A "Picture" Of Deception From BoBo

I actually tried to read David Brooks’ column today in the New York Times about last night’s vice-presidential candidates’ debate, and I got as far as five paragraphs (the fifth one, below, is where I “hit the wall”)…

When nervous, (Sarah) Palin has a tendency to over-enunciate her words like a graduate of the George W. Bush School of Oratory, but Thursday night she spoke like a normal person. It took her about 15 seconds to define her persona — the straight-talking mom from regular America — and it was immediately clear that the night would be filled with tales of soccer moms, hockey moms, Joe Sixpacks, main-streeters, “you betchas” and “darn rights.” Somewhere in heaven Norman Rockwell is smiling.
I don’t know about you, but I’ve HAD IT UP TO MY FREAKING EYES!! with ANY politician who professes to represent “small-town values” as opposed to offering constructive, legitimate solutions to any given problem (and yes, I wouldn’t like Sarah Palin anyway because she’s grossly under qualified, something only the most rabid of partisans fail to realize at this point, but it’s plain after last night that she barely has a constructive thought in her head as opposed to a collection of rote-learned GOP talking points – and people like BoBo consider it a triumph that she didn’t screw up too badly in their estimation while reciting them over and over).

And the consequence of listening to her spout her myriad drivel is that, while she endeared herself even more to people who, in their idiocy, choose to support her anyway, she put an exclamation point of sorts on the fact that independent voters have left the Repug Party at least for this election cycle (some preliminary focus group results about knowledge ability and electability looked good for her, actually, but Biden’s numbers were at least as good or better).

But getting back to the Rockwell thing, I wanted to link back to this recent column by Thomas Frank in the Murdoch Street Journal as a response of sorts to BoBo (in fairness, they publish Frank regularly to represent a left-of-center point of view; the closest the Philadelphia Inquirer comes to that, for example, is publishing George Curry, and he only shows up once every two weeks at the most).

Frank tells us the following about “Governor Hottie”…

It tells us something about Sarah Palin's homage to small-town America, delivered to an enthusiastic GOP convention last week, that she chose to fire it up with an unsourced quotation from the all-time champion of fake populism, the belligerent right-wing columnist Westbrook Pegler.

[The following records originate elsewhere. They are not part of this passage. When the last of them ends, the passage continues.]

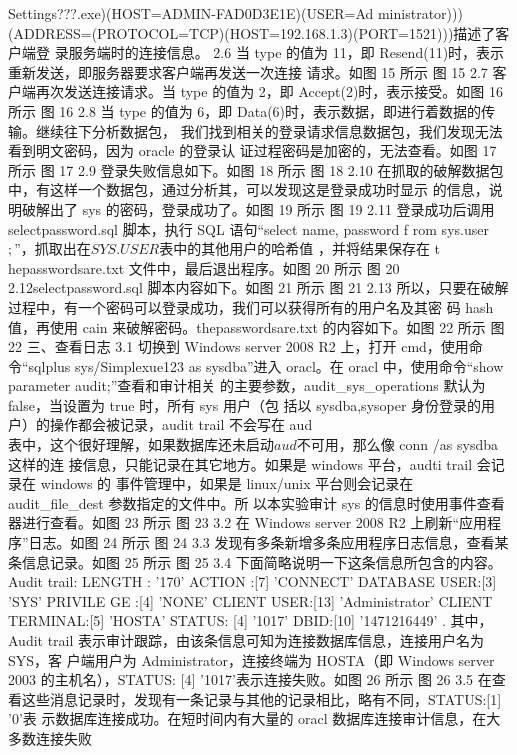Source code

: Settings\Administrator\????\tools\oracle\sqlplus.exe)(HOST=ADMIN-FAD0D3E1E)(USER=Ad
ministrator)))(ADDRESS=(PROTOCOL=TCP)(HOST=192.168.1.3)(PORT=1521)))描述了客户端登
录服务端时的连接信息。
2.6 当 type 的值为 11，即 Resend(11)时，表示重新发送，即服务器要求客户端再发送一次连接
请求。如图 15 所示
图 15
2.7 客户端再次发送连接请求。当 type 的值为 2，即 Accept(2)时，表示接受。如图 16 所示
图 16
2.8 当 type 的值为 6，即 Data(6)时，表示数据，即进行着数据的传输。继续往下分析数据包，
我们找到相关的登录请求信息数据包，我们发现无法看到明文密码，因为 oracle 的登录认
证过程密码是加密的，无法查看。如图 17 所示
图 17
2.9 登录失败信息如下。如图 18 所示
图 18
2.10 在抓取的破解数据包中，有这样一个数据包，通过分析其，可以发现这是登录成功时显示
的信息，说明破解出了 sys 的密码，登录成功了。如图 19 所示
图 19
2.11 登录成功后调用 selectpassword.sql 脚本，执行 SQL 语句“select name, password f
rom sys.user$;”，抓取出在 SYS.USER$表中的其他用户的哈希值 ，并将结果保存在 t
hepasswordsare.txt 文件中，最后退出程序。如图 20 所示
图 20
2.12selectpassword.sql 脚本内容如下。如图 21 所示
图 21
2.13 所以，只要在破解过程中，有一个密码可以登录成功，我们可以获得所有的用户名及其密
码 hash 值，再使用 cain 来破解密码。thepasswordsare.txt 的内容如下。如图 22 所示
图 22
三、查看日志
3.1 切换到 Windows server 2008 R2 上，打开 cmd，使用命令“sqlplus sys/Simplexue123 as
sysdba”进入 oracl。在 oracl 中，使用命令“show parameter audit;”查看和审计相关
的主要参数，audit_sys_operations 默认为 false，当设置为 true 时，所有 sys 用户（包
括以 sysdba,sysoper 身份登录的用户）的操作都会被记录，audit trail 不会写在 aud$表
中，这个很好理解，如果数据库还未启动 aud$不可用，那么像 conn /as sysdba 这样的连
接信息，只能记录在其它地方。如果是 windows 平台，audti trail 会记录在 windows 的
事件管理中，如果是 linux/unix 平台则会记录在 audit_file_dest 参数指定的文件中。所
以本实验审计 sys 的信息时使用事件查看器进行查看。如图 23 所示
图 23
3.2 在 Windows server 2008 R2 上刷新“应用程序”日志。如图 24 所示
图 24
3.3 发现有多条新增多条应用程序日志信息，查看某条信息记录。如图 25 所示
图 25
3.4 下面简略说明一下这条信息所包含的内容。
Audit trail: LENGTH : '170' ACTION :[7] 'CONNECT' DATABASE USER:[3] 'SYS' PRIVILE
GE :[4] 'NONE' CLIENT USER:[13] 'Administrator' CLIENT TERMINAL:[5] 'HOSTA' STATUS:
[4] '1017' DBID:[10] '1471216449' .
其中，Audit trail 表示审计跟踪，由该条信息可知为连接数据库信息，连接用户名为 SYS，客
户端用户为 Administrator，连接终端为 HOSTA（即 Windows server 2003 的主机名），STATUS:
[4] '1017'表示连接失败。如图 26 所示
图 26
3.5 在查看这些消息记录时，发现有一条记录与其他的记录相比，略有不同，STATUS:[1] '0'表
示数据库连接成功。在短时间内有大量的 oracl 数据库连接审计信息，在大多数连接失败
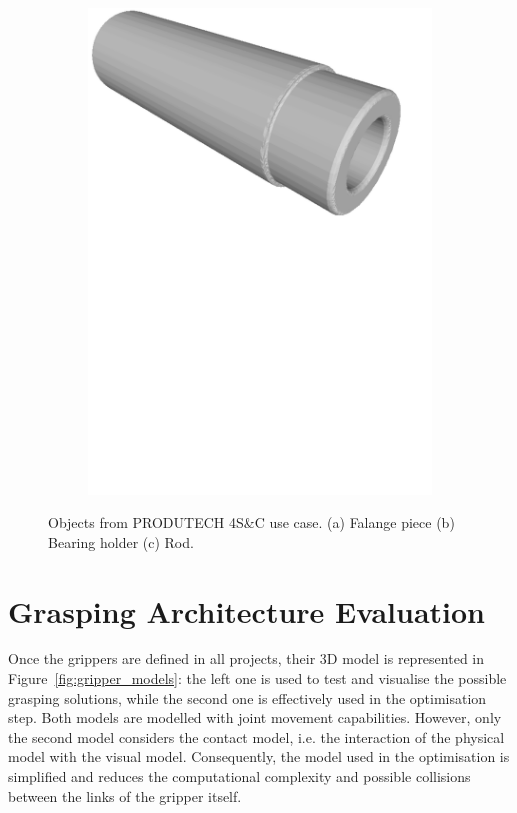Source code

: \begin{figure}[h!]
{\begin{tcolorbox}
\begin{subfigure}[c]{.32\textwidth}
          \includegraphics[trim={0cm 17cm 0cm 0cm},clip,width=1\linewidth,angle=0]{Cap5/Figuras/objects/rod.pdf}
          \caption{}
          \label{fig:rod}
      \end{subfigure}
     \end{tcolorbox}
     \caption{Objects from PRODUTECH 4S\&C use case. (a) Falange piece (b) Bearing holder (c) Rod.}
     \label{fig:obj_produtech}
   }%
 \end{figure}


\section{Grasping Architecture Evaluation}
\label{cap5:grasping_planner_evaluation}


Once the grippers are defined in all projects, their 3D model is represented in Figure~\ref{fig:gripper_models}: the left one is used to test and visualise the possible grasping solutions, while the second one is effectively used in the optimisation step. Both models are modelled with joint movement capabilities. However, only the second model considers the contact model, i.e. the interaction of the physical model with the visual model. Consequently, the model used in the optimisation is simplified and reduces the computational complexity and possible collisions between the links of the gripper itself.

"We grow good people in our small towns, with honesty and sincerity and dignity," the vice-presidential candidate said, quoting an anonymous "writer," which is to say, Pegler, who must have penned that mellifluous line when not writing his more controversial stuff. As the New York Times pointed out in its obituary of him in 1969, Pegler once lamented that a would-be assassin "hit the wrong man" when gunning for Franklin Roosevelt.

There's no evidence that Mrs. Palin shares the trademark Pegler bloodlust -- except maybe when it comes to moose and wolves. Nevertheless, the red-state myth that Mrs. Palin reiterated for her adoring audience owes far more to the venomous spirit of Pegler than it does to Norman Rockwell.
This Wikipedia article on Pegler tells us that he was the forerunner of the bilious haters, particularly on right-wing radio, in this country (think Michael Savage and others of his foul ilk)…

Pegler became a supporter of the campaign to portray the New Deal as an internationalist Communist plot. Pegler compared union advocates of the closed shop to Hitler's "goose-steppers." (In his view, the greatest threat to the country was the corrupt labor boss.) By the 1950s, however, Pegler was showing some nostalgia for the Third Reich. His proposal for "smashing" the AF of L and the CIO was for the state to take them over. "Yes, that would be fascism," he wrote. "But I, who detest fascism, see advantages in such fascism."

In the 1950s and 1960s, as his conservative views became more extreme and his writing increasingly shrill, he earned the tag of "the stuck whistle of journalism." He denounced the civil rights movement, embraced anti-Semitism, and in the early 1960s wrote for the John Birch Society —until he was invited to leave for his extreme views.
Too extreme for the "Birchers"; truly scary...

His assertion in November 1963 (at the height of the civil rights movement) that it is "clearly the bounden duty of all intelligent Americans to proclaim and practice bigotry"; his embrace of the label racist, "a common but false synonym for Nazi, used by the bigots of New York"; or his habit of calling Jews "geese," because, "they hiss when they talk, gulp down everything before them, and foul everything in their wake," characterized his beliefs in the latter portion of his life.
And as far as how Rockwell was influenced by FDR, the subject of Pegler’s ire…

In 1943, during the Second World War, Rockwell painted the Four Freedoms series ("Freedom From Speech" appears above), which was completed in seven months and resulted in his losing 15 pounds. The series was inspired by a speech by Franklin D. Roosevelt, in which he described four principles for universal rights: Freedom from Want, Freedom of Speech, Freedom to Worship, and Freedom from Fear. The paintings were published in 1943 by The Saturday Evening Post. The U.S. Treasury Department later promoted war bonds by exhibiting the originals in 16 cities. Rockwell himself considered "Freedom of Speech" to be the best of the four.
So, as you can see, conflating Rockwell with ANYTHING having to do with Sarah Palin is truly grotesque. But as you can also see here, that’s never stopped BoBo from misrepresenting history before.

Finally, I just want to sneak in a plug here for the Norman Rockwell Museum in Stockbridge, MA, here as long as we’re talking about him. If you have the opportunity to visit, I highly recommend it; it gives you the chance to see the original paintings that were used for the legendary Saturday Evening Post covers in all their magnificent detail.

(By the way, it's interesting that the Rockwell reference doesn't appear in BoBo's printed column - maybe edited for space.)